Task prompt:
Reproduce word for word the lines between those holding "update this variable" and "a new window.", inclusive, and nothing else from the data below.
+++ Record excerpts +++
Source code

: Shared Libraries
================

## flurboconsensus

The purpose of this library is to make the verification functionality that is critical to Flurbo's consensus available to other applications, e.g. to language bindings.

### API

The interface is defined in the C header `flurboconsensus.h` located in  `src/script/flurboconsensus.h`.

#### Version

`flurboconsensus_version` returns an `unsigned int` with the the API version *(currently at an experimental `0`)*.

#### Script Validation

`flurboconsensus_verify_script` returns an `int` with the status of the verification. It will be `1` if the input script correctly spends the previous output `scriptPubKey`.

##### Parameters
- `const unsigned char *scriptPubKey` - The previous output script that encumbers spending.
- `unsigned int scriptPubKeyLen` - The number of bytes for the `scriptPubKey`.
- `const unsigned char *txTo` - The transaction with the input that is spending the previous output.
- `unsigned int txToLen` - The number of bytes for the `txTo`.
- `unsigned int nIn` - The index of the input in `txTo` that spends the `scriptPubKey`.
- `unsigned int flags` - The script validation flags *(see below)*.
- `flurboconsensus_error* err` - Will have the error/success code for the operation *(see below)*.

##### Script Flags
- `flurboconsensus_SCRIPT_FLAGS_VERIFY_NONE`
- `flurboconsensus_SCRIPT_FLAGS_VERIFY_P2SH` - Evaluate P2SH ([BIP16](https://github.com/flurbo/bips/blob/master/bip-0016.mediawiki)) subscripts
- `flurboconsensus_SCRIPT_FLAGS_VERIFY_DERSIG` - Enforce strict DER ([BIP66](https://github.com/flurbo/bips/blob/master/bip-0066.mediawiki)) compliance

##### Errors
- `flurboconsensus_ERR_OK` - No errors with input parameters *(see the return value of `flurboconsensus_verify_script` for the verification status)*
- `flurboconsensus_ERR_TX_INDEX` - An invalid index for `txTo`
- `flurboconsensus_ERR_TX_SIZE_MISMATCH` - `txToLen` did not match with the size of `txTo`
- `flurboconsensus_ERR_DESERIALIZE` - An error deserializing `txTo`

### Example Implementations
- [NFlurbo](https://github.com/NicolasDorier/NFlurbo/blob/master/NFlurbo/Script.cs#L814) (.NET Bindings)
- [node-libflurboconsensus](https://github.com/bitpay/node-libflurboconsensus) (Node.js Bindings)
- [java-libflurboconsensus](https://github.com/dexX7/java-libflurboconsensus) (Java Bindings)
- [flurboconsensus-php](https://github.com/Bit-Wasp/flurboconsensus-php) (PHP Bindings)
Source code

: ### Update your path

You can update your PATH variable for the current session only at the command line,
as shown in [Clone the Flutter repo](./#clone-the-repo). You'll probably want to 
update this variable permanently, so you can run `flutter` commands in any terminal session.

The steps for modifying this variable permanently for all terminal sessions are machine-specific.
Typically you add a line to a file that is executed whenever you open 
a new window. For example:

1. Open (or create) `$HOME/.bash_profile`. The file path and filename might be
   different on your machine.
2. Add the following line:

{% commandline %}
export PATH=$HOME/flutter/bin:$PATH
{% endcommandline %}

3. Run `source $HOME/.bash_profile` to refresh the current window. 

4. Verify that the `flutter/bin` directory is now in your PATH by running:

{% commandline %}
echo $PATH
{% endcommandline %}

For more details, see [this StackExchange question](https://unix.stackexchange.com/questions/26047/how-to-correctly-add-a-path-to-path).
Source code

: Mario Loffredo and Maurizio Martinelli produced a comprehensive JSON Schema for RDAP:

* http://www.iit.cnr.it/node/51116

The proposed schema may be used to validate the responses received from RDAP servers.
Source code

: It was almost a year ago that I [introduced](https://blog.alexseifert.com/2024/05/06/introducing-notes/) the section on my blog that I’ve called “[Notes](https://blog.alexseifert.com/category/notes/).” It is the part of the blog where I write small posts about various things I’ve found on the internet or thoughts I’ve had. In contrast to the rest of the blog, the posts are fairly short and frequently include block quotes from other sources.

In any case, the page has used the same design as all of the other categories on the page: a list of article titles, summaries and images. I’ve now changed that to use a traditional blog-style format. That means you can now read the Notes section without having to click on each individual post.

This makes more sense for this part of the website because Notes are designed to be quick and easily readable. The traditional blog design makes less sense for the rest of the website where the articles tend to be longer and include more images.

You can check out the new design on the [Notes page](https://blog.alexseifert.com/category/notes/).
+++
Written reply:
update this variable permanently, so you can run `flutter` commands in any terminal session.

The steps for modifying this variable permanently for all terminal sessions are machine-specific.
Typically you add a line to a file that is executed whenever you open 
a new window. For example:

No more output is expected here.